From the entries below, copy exactly the lines from the one that contains "(Die Wellenfunktionen sind" through the one that contains "Beim Elektronenspin haben", both included, and only those.

Source texts of formatted documents:
Segment Open
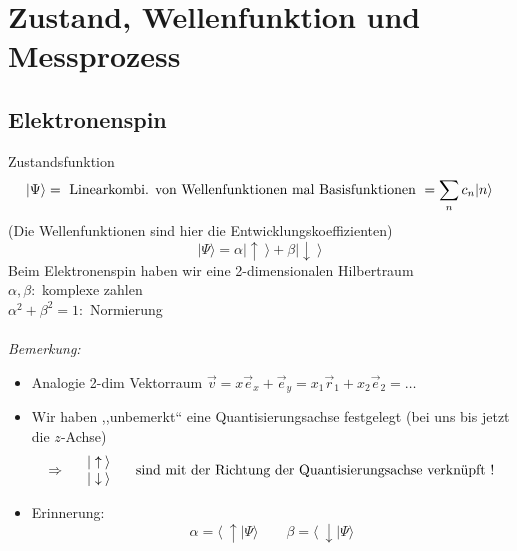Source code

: \section{Zustand, Wellenfunktion und Messprozess}

\subsection{Elektronenspin}

Zustandsfunktion
\begin{equation*}
|\Psi\rangle = \textrm{ Linearkombi. von Wellenfunktionen mal Basisfunktionen } = \sum_n c_n |n\rangle
\end{equation*}
(Die Wellenfunktionen sind hier die Entwicklungskoeffizienten)
\begin{equation*}
|\Psi \rangle = \alpha |\uparrow \: \rangle + \beta |\downarrow \: \rangle
\end{equation*}
Beim Elektronenspin haben wir eine 2-dimensionalen Hilbertraum \mau\\[5pt]
$ \alpha, \beta : $ komplexe zahlen\\
$ \alpha^2 + \beta^2 = 1 : $ Normierung\\[5pt]
\\[5pt]
\emph{Bemerkung:}
\begin{itemize}
	\item Analogie 2-dim Vektorraum $ \vec{v} = x \vec{e}_x +  \vec{e}_y = x_1 \vec{r}_1 + x_2 \vec{e}_2 = \dots $
	\item Wir haben ,,unbemerkt`` eine Quantisierungsachse festgelegt (bei uns bis jetzt die $ z $-Achse)\\
	\begin{equation*}
	\Rightarrow \quad \begin{array}{l}
	| \uparrow \: \rangle \\ | \downarrow \: \rangle
	\end{array} \quad \textrm{ sind mit der Richtung der Quantisierungsachse verknüpft !}
	\end{equation*}
	\item  Erinnerung:
	\begin{equation*}
	\alpha = \langle \: \uparrow | \Psi \rangle \qquad \beta = \langle \: \downarrow | \Psi \rangle
	\end{equation*}
\end{itemize}
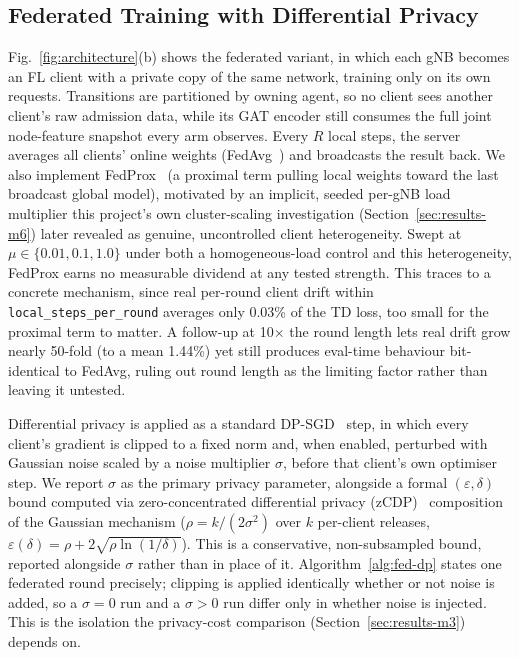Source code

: \documentclass[pdflatex,sn-basic,Numbered]{sn-jnl}%
\begin{document}
\subsection{Federated Training with Differential Privacy}
Fig.~\ref{fig:architecture}(b) shows the federated variant, in which each gNB becomes an FL client with a private copy of the same network, training only on its own requests. Transitions are partitioned by owning agent, so no client sees another client's raw admission data, while its GAT encoder still consumes the full joint node-feature snapshot every arm observes. Every $R$ local steps, the server averages all
clients' online weights (FedAvg~\cite{fedavg}) and broadcasts the
result back. We also implement FedProx~\cite{fedprox} (a proximal term pulling local weights toward the last broadcast global model), motivated by an implicit, seeded per-gNB load multiplier this project's own cluster-scaling investigation (Section~\ref{sec:results-m6}) later revealed as genuine, uncontrolled client heterogeneity. Swept at $\mu \in \{0.01, 0.1, 1.0\}$ under both a homogeneous-load control and this heterogeneity, FedProx earns no measurable dividend at any tested strength. This traces to a concrete mechanism, since real per-round client drift within \texttt{local\_steps\_per\_round} averages only 0.03\% of the TD loss, too small for the proximal term to matter. A follow-up at 10$\times$ the round length lets real drift grow nearly 50-fold (to a mean 1.44\%) yet still produces eval-time behaviour bit-identical to FedAvg, ruling out round length as the limiting factor rather than leaving it untested.

Differential privacy is applied as a standard DP-SGD~\cite{dpsgd} step, in which every client's gradient is clipped to a fixed norm and, when enabled, perturbed with Gaussian noise scaled by a noise multiplier $\sigma$, before that client's own optimiser step. We report $\sigma$ as the
primary privacy parameter, alongside a formal $(\varepsilon,\delta)$
bound computed via zero-concentrated differential privacy
(zCDP)~\cite{zcdp} composition of the Gaussian mechanism ($\rho =
k/(2\sigma^2)$ over $k$ per-client releases,
$\varepsilon(\delta)=\rho+2\sqrt{\rho\ln(1/\delta)}$). This is a conservative, non-subsampled bound, reported alongside $\sigma$ rather than in place of it. Algorithm~\ref{alg:fed-dp} states one federated round precisely;
clipping is applied identically whether or not noise is added, so a $\sigma{=}0$ run and a $\sigma{>}0$ run differ only in whether noise is injected. This is the isolation the privacy-cost comparison (Section~\ref{sec:results-m3}) depends on.
\end{document}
Segment Closed
PROBLEM SOLUTION:
(Die Wellenfunktionen sind hier die Entwicklungskoeffizienten)
\begin{equation*}
|\Psi \rangle = \alpha |\uparrow \: \rangle + \beta |\downarrow \: \rangle
\end{equation*}
Beim Elektronenspin haben wir eine 2-dimensionalen Hilbertraum \mau\\[5pt]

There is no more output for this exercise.